100頭ほどの乳牛を飼っている酪農家です。
最近、ネズミによるエサの食害がなくならなくて困っています。
侵入しそうなところには殺鼠剤を置いたり、粘着シートや捕獲用のカゴを仕掛けたり、壁の隙間なども塞いだりしているつもりですが、それでも給餌器や飼料置き場まで侵入してきます。
ネズミをどうにかしたいので、少しでも対策になればと、近所をうろつく野良ネコを畜舎周辺で餌付けしています。

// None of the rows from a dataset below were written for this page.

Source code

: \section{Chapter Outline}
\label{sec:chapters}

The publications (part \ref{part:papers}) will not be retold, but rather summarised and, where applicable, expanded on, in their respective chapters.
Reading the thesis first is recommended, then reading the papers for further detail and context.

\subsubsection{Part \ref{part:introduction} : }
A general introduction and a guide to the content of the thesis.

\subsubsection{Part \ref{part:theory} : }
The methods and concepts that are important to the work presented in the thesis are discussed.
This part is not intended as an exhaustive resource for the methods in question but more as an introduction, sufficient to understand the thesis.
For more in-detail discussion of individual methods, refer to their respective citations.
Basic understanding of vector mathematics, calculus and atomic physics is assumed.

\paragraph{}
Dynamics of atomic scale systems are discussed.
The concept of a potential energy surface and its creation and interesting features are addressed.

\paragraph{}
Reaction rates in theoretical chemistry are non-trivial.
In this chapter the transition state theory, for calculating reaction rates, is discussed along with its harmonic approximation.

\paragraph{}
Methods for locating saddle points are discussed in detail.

ネコが畜舎内に入るのはまずいので中までは入れさせませんが、餌付けした野良ネコが畜舎周辺をうろつくのは衛生管理上、問題ないですか?
(栃木県・丸山達夫/仮名・50代)
加藤武市
加藤技術士事務所
牛舎周辺でネコを飼うのは、トキソプラズマの感染リスクがあるので、やめるべきです
農水省が2021〜2022年に行った豚熱に関する疫学調査によると、豚熱が発生した茨城や栃木、群馬、三重、奈良などの養豚場で、ネズミ、猫、鳥などの糞から豚熱のウイルスのPCR陽性が確認されており、感染経路になった可能性があると指摘されています。

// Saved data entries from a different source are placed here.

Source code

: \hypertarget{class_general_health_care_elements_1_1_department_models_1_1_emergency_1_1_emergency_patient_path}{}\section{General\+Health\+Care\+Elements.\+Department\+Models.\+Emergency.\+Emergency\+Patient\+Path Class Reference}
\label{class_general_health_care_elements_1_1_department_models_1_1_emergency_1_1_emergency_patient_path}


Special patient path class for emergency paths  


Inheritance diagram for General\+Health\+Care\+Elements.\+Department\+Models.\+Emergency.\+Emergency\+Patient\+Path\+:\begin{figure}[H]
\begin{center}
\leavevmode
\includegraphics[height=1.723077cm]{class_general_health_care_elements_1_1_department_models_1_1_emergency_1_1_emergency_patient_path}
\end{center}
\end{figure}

農水省は疫学調査検討会の報告を受けて、豚舎周辺に猫がいる場合は、すべての「防疫作業が無駄になるので農場から至急排除する」よう指導しています。
ご相談者さんの場合は、乳牛ですが、牛舎で猫を飼育する場合のリスクについても、東京大学大学院農学生命科学研究科と森林総合研究所、および岐阜大学が2022年9月に研究成果を発表しています。
研究報告によると、鹿児島県・奄美大島の徳之島でハブの侵入防止のために、餌付けしている猫(とクマネズミ)がいる牛舎周辺では、トキソプラズマ感染リスクが高まる傾向があるので、感染リスク低減のために、牛舎周辺での猫を飼育しないよう管理を徹底するようにと結論づけています。
このことから、畜産農家では、ネズミによる食害対策として、ネズミ取りもしてくれるので、問題なければ、猫を飼うという甘い考えはやめるべきです、トキソプラズマが感染した時、これを根絶するのに多大な経費と年数を要するからです。